▶ Records for processing:
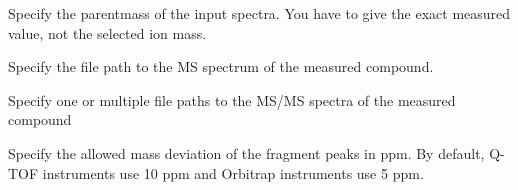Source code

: \documentclass[letterpaper,10pt,openany,oneside]{sphinxmanual}
\begin{document}

\begin{fulllineitems}
\label{commandline:cmdoption-z}
Specify the parentmass of the input spectra. You have to give the exact measured value, not the selected ion mass.

\end{fulllineitems}


\begin{fulllineitems}
\label{commandline:cmdoption-1}
Specify the file path to the MS spectrum of the measured compound.

\end{fulllineitems}


\begin{fulllineitems}
\label{commandline:cmdoption-2}
Specify one or multiple file paths to the MS/MS spectra of the measured compound

\end{fulllineitems}


\begin{fulllineitems}
\label{commandline:cmdoption--ppm-max}
Specify the allowed mass deviation of the fragment peaks in ppm. By default, Q-TOF instruments use 10 ppm and Orbitrap instruments use 5 ppm.

\end{fulllineitems}
\end{document}
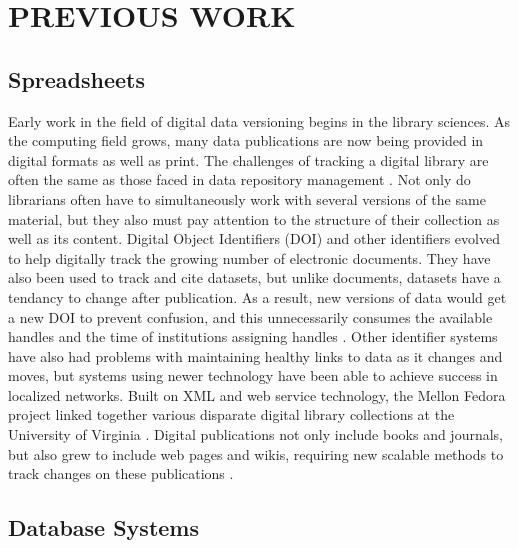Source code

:
\chapter{PREVIOUS WORK}
\section{Spreadsheets}
Early work in the field of digital data versioning begins in the library sciences.
As the computing field grows, many data publications are now being provided in digital formats as well as print.
The challenges of tracking a digital library are often the same as those faced in data repository management \cite{Wiil:2000:RDH:338407.338517}.
Not only do librarians often have to simultaneously work with several versions of the same material, but they also must pay attention to the structure of their collection as well as its content.
Digital Object Identifiers (DOI) and other identifiers evolved to help digitally track the growing number of electronic documents.
They have also been used to track and cite datasets, but unlike documents, datasets have a tendancy to change after publication.
As a result, new versions of data would get a new DOI to prevent confusion, and this unnecessarily consumes the available handles and the time of institutions assigning handles \cite{Lyons2005}.
Other identifier systems have also had problems with maintaining healthy links to data as it changes and moves, but systems using newer technology have been able to achieve success in localized networks.
Built on XML and web service technology, the Mellon Fedora project linked together various disparate digital library collections at the University of Virginia  \cite{Payette2002}.
Digital publications not only include books and journals, but also grew to include web pages and wikis, requiring new scalable methods to track changes on these publications \cite{Berberich:2007:TMT:1277741.1277831}.

\section{Database Systems}
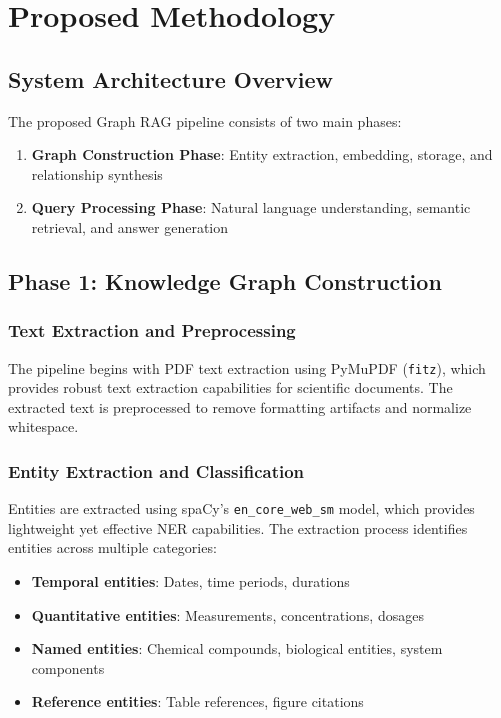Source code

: \documentclass[conference]{IEEEtran}
\begin{document}
\section{Proposed Methodology}

\subsection{System Architecture Overview}
The proposed Graph RAG pipeline consists of two main phases:
\begin{enumerate}
\item \textbf{Graph Construction Phase}: Entity extraction, embedding, storage, and relationship synthesis
\item \textbf{Query Processing Phase}: Natural language understanding, semantic retrieval, and answer generation
\end{enumerate}

\subsection{Phase 1: Knowledge Graph Construction}

\subsubsection{Text Extraction and Preprocessing}
The pipeline begins with PDF text extraction using PyMuPDF (\texttt{fitz}), which provides robust text extraction capabilities for scientific documents. The extracted text is preprocessed to remove formatting artifacts and normalize whitespace.

\subsubsection{Entity Extraction and Classification}
Entities are extracted using spaCy's \texttt{en\_core\_web\_sm} model, which provides lightweight yet effective NER capabilities. The extraction process identifies entities across multiple categories:
\begin{itemize}
\item \textbf{Temporal entities}: Dates, time periods, durations
\item \textbf{Quantitative entities}: Measurements, concentrations, dosages
\item \textbf{Named entities}: Chemical compounds, biological entities, system components
\item \textbf{Reference entities}: Table references, figure citations
\end{itemize}
\end{document}
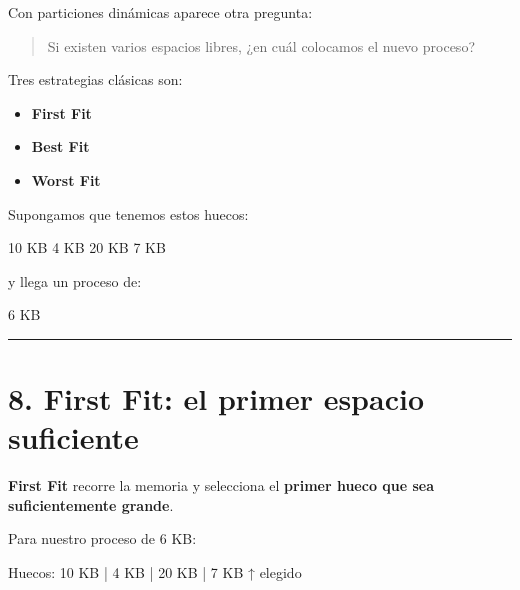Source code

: \documentclass[
  spanish,
  letterpaper,
]{scrbook}
\newenvironment{Shaded}{\begin{snugshade}}{\end{snugshade}}
\newcommand{\NormalTok}[1]{\textcolor[rgb]{0.00,0.23,0.31}{#1}}
\providecommand{\tightlist}{%
  \setlength{\itemsep}{0pt}\setlength{\parskip}{0pt}}
\begin{document}
Con particiones dinámicas aparece otra pregunta:

\begin{quote}
Si existen varios espacios libres, ¿en cuál colocamos el nuevo proceso?
\end{quote}

Tres estrategias clásicas son:

\begin{itemize}
\tightlist
\item
  \textbf{First Fit}
\item
  \textbf{Best Fit}
\item
  \textbf{Worst Fit}
\end{itemize}

Supongamos que tenemos estos huecos:

\begin{Shaded}
\begin{Highlighting}[]
\NormalTok{10 KB   4 KB   20 KB   7 KB}
\end{Highlighting}
\end{Shaded}

y llega un proceso de:

\begin{Shaded}
\begin{Highlighting}[]
\NormalTok{6 KB}
\end{Highlighting}
\end{Shaded}

\begin{center}\rule{0.5\linewidth}{0.5pt}\end{center}


\chapter{8. First Fit: el primer espacio
suficiente}\label{first-fit-el-primer-espacio-suficiente}

\textbf{First Fit} recorre la memoria y selecciona el \textbf{primer
hueco que sea suficientemente grande}.

Para nuestro proceso de 6 KB:

\begin{Shaded}
\begin{Highlighting}[]
\NormalTok{Huecos: 10 KB | 4 KB | 20 KB | 7 KB}
\NormalTok{          ↑}
\NormalTok{       elegido}
\end{Highlighting}
\end{Shaded}
\end{document}
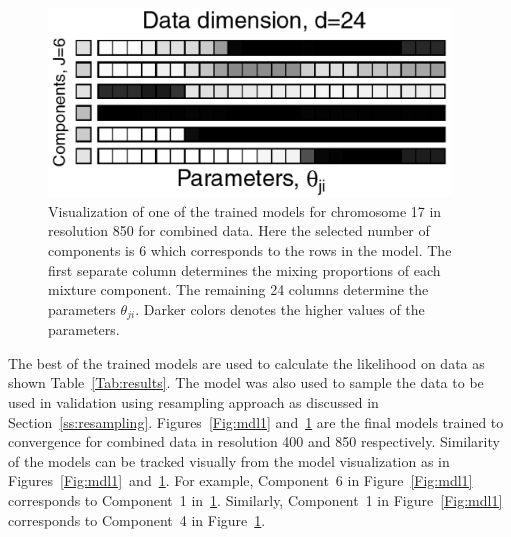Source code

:  \begin{figure}[h!]
 \centering
 \includegraphics[width=0.95\textwidth]{figures/mdlchr17dm850}
 \caption[Final Trained Model in chromosome 17 and resolution 850]{Visualization of one of the trained models for chromosome 17 in resolution 850 for combined data. Here the selected number of components is 6 which corresponds to the rows in the model. The first separate column determines the mixing proportions of each mixture component. The remaining 24 columns determine the parameters $\theta_{ji}$. Darker colors denotes the higher values of the parameters.}\label{Fig:mdl2}
 \end{figure}

The best of the trained models are used to calculate the likelihood on data as shown Table~\ref{Tab:results}. The model was also used to sample the data to be used in validation using resampling approach as discussed in Section~\ref{ss:resampling}. Figures~\ref{Fig:mdl1} and~\ref{Fig:mdl2} are the final models trained to convergence for combined data in resolution 400 and 850 respectively. Similarity of the models can be tracked visually from the model visualization as in Figures~\ref{Fig:mdl1}~and~\ref{Fig:mdl2}. For example, Component~6 in Figure~\ref{Fig:mdl1} corresponds to Component~1 in~\ref{Fig:mdl2}. Similarly, Component~1 in Figure~\ref{Fig:mdl1} corresponds to Component~4 in Figure~\ref{Fig:mdl2}.
 
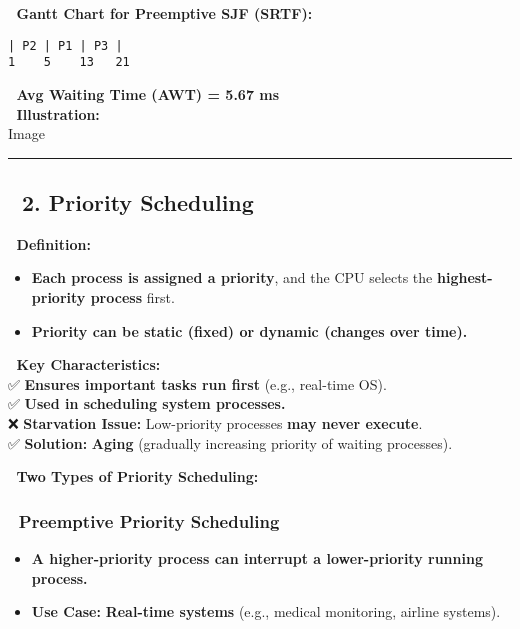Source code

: \documentclass[
]{article}
\providecommand{\tightlist}{%
  \setlength{\itemsep}{0pt}\setlength{\parskip}{0pt}}
\begin{document}
📌 \textbf{Gantt Chart for Preemptive SJF (SRTF):}

\begin{verbatim}
| P2 | P1 | P3 |
1    5    13   21
\end{verbatim}

📌 \textbf{Avg Waiting Time (AWT) = 5.67 ms}\\
📌 \textbf{Illustration:}\\
{Image}

\begin{center}\rule{0.5\linewidth}{0.5pt}\end{center}

\subsection{\texorpdfstring{\textbf{📌 2. Priority
Scheduling}}{📌 2. Priority Scheduling}}\label{priority-scheduling}

📌 \textbf{Definition:}

\begin{itemize}
\tightlist
\item
  \textbf{Each process is assigned a priority}, and the CPU selects the
  \textbf{highest-priority process} first.
\item
  \textbf{Priority can be static (fixed) or dynamic (changes over
  time).}
\end{itemize}

📌 \textbf{Key Characteristics:}\\
✅ \textbf{Ensures important tasks run first} (e.g., real-time OS).\\
✅ \textbf{Used in scheduling system processes.}\\
❌ \textbf{Starvation Issue:} Low-priority processes \textbf{may never
execute}.\\
✅ \textbf{Solution:} \textbf{Aging} (gradually increasing priority of
waiting processes).

📌 \textbf{Two Types of Priority Scheduling:}

\subsubsection{\texorpdfstring{\textbf{🔹 Preemptive Priority
Scheduling}}{🔹 Preemptive Priority Scheduling}}\label{preemptive-priority-scheduling}

\begin{itemize}
\tightlist
\item
  \textbf{A higher-priority process can interrupt a lower-priority
  running process.}
\item
  \textbf{Use Case:} \textbf{Real-time systems} (e.g., medical
  monitoring, airline systems).
\end{itemize}
\end{document}
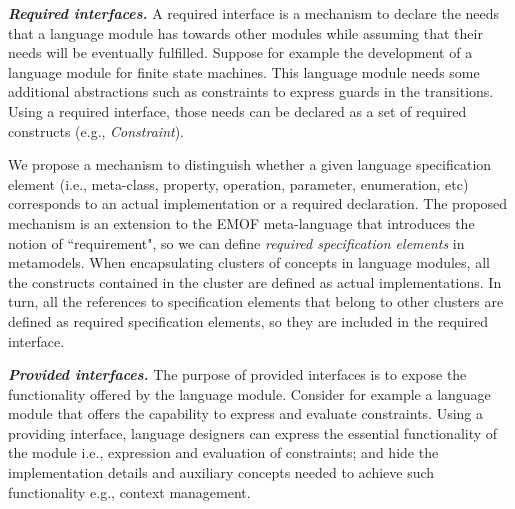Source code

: \vspace{2mm}
\textit{\textbf{Required interfaces.}} A required interface is a mechanism to declare the needs that a language module has towards other modules while assuming that their needs will be eventually fulfilled. Suppose for example the development of a language module for finite state machines. This language module needs some additional abstractions such as constraints to express guards in the transitions. Using a required interface, those needs can be declared as a set of required constructs (e.g., \textsl{Constraint}). 

We propose a mechanism to distinguish whether a given language specification element (i.e., meta-class, property, operation, parameter, enumeration, etc) corresponds to an actual implementation or a required declaration. The proposed mechanism is an extension to the EMOF meta-language that introduces the notion of ``requirement", so we can define \textit{required specification elements} in metamodels. When encapsulating clusters of concepts in language modules, all the constructs contained in the cluster are defined as actual implementations. In turn, all the references to specification elements that belong to other clusters are defined as required specification elements, so they are included in the required interface. 

%



\vspace{2mm}
\textit{\textbf{Provided interfaces.}} The purpose of provided interfaces is to expose the functionality offered by the language module. Consider for example a language module that offers the capability to express and evaluate constraints. Using a providing interface, language designers can express the essential functionality of the module i.e., expression and evaluation of constraints; and hide the implementation details and auxiliary concepts needed to achieve such functionality e.g., context management.

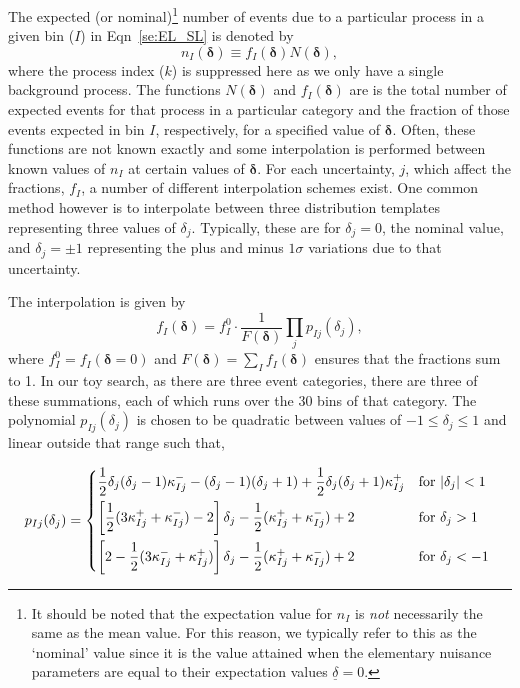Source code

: \documentclass[11pt]{article}
\begin{document}
The expected (or nominal)\footnote{It should be noted that the expectation value for $n_{I}$ is \emph{not} necessarily the same as the mean value. For this reason, we typically refer
to this as the `nominal' value since it is the value attained when the elementary nuisance parameters are equal to their expectation values $\underline{\delta}=0$.} number of events due to a particular process in a given bin ($I$) in Eqn~\ref{se:EL_SL} is denoted by
%
\begin{equation}
  n_{I}(\bm{\delta}) \equiv %
  f_{I}(\bm{\delta}) N(\bm{\delta}),
\end{equation}
%
where the process index ($k$) is suppressed here as we only have a single background process. The functions $N(\bm{\delta})$ and  $f_{I}(\bm{\delta})$ are is the total number of expected events for that process in a particular
category and the fraction of those events expected in bin $I$, respectively, for a specified value of $\bm{\delta}$. Often, these functions are not known exactly and some interpolation is performed between known
values of $n_{I}$ at certain values of $\bm{\delta}$. For each uncertainty, $j$, which affect the fractions, $f_{I}$, a number of different interpolation schemes exist. One common method however is to interpolate between
three distribution templates representing three values of $\delta_{j}$. Typically, these are for $\delta_{j}=0$, the nominal value, and $\delta_{j}=\pm1$ representing the plus and minus $1\sigma$ variations due to that uncertainty.

The interpolation is given by
%
\begin{equation}
 f_{I}(\bm{\delta}) = f_{I}^{0}\cdot\frac{1}{F(\bm{\delta})} \prod_{j} p_{Ij}(\delta_{j}),
 \label{eqn:frac_function}
\end{equation}
%
where $f_{I}^{0}=f_{I}(\bm{\delta}=0)$ and $F(\bm{\delta})=\sum_{I}f_{I}(\bm{\delta})$ ensures that the fractions sum to 1. In our toy search, as there are three event categories,
there are three of these summations, each of which runs over the 30 bins of that category. The polynomial $p_{Ij}(\delta_{j})$ is chosen to be quadratic between values of $-1 \leq \delta_{j} \leq 1$
and linear outside that range such that,

\begin{equation}
 p_{Ij}(\delta_{j}) = \begin{dcases*}
 		\frac{1}{2} \delta_{j}(\delta_{j}-1) \kappa_{Ij}^{-}  -(\delta_{j}-1)(\delta_{j}+1) + \frac{1}{2}\delta_{j}(\delta_{j}+1)\kappa_{Ij}^{+} & for $|\delta_{j}|<1$ \\
        \left[ \frac{1}{2}(3\kappa_{Ij}^{+} + \kappa_{Ij}^{-})-2\right]\delta_{j} - \frac{1}{2}(\kappa_{Ij}^{+}+\kappa_{Ij}^{-})+2 & for $\delta_{j}>1$ \\
         \left[2-\frac{1}{2}(3\kappa_{Ij}^{-} + \kappa_{Ij}^{+})\right]\delta_{j} - \frac{1}{2}(\kappa_{Ij}^{+}+\kappa_{Ij}^{-})+2 & for $\delta_{j}<-1$ \\
    \end{dcases*}
\end{equation}
\end{document}
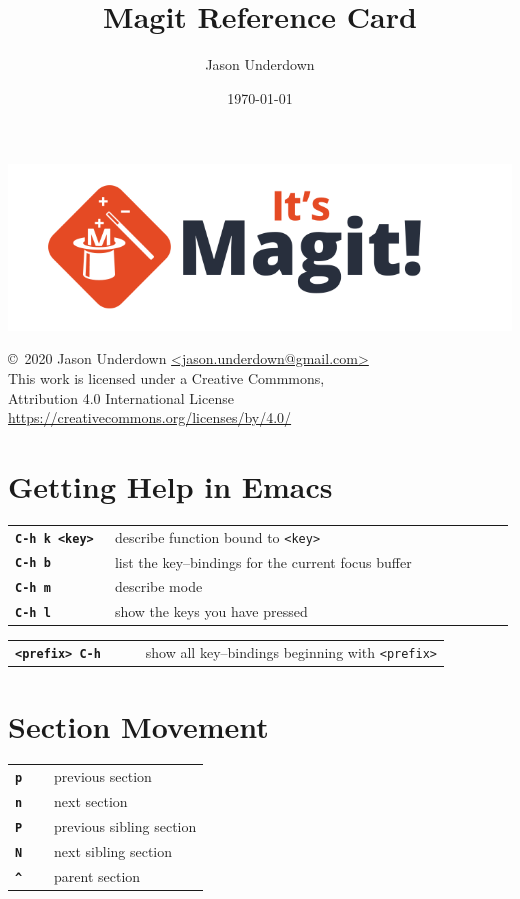 \documentclass[9pt]{extarticle} %
\begin{document}
\begin{multicols}{3}

  \title{Magit Reference Card}
  \author{Jason Underdown}
  \date{\today}

  \includegraphics[scale=0.25]{magit.png}

  {\small
    \copyright\ 2020 Jason Underdown \url{<jason.underdown@gmail.com>}\\
    This work is licensed under a Creative Commmons, \\
    Attribution 4.0 International License \\
    \url{https://creativecommons.org/licenses/by/4.0/}
  }

  \vspace{5ex}

  \section*{Getting Help in Emacs}

  \begin{tabular}{L{0.20\linewidth} L{0.80\linewidth}}
    \tt \textbf{C-h k <key>}
    & describe function bound to \texttt{<key>}  \\
    \tt \textbf{C-h b}
    & list the key--bindings for the current focus buffer \\
    \tt \textbf{C-h m}
    & describe mode \\
    \tt \textbf{C-h l}
    & show the keys you have pressed
  \end{tabular}
  \begin{tabular}{L{0.30\linewidth} L{0.70\linewidth}}
    \tt \textbf{<prefix> C-h}
    & show all key--bindings beginning with \texttt{<prefix>}
  \end{tabular}

  \vspace{5ex}

  \section*{Section Movement}
  \begin{tabular}{L{0.20\linewidth} L{0.80\linewidth}}
    \tt \textbf{p}  & previous section \\
    \tt \textbf{n}  & next section \\
    \tt \textbf{P}  & previous sibling section \\
    \tt \textbf{N}  & next sibling section \\
    \tt \textbf{\^} & parent section
  \end{tabular}


\end{multicols}
\end{document}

▶ What to produce:
Count up the lines of the data that include "categories". Reply with a number only.

▶ Output for this exercise:
2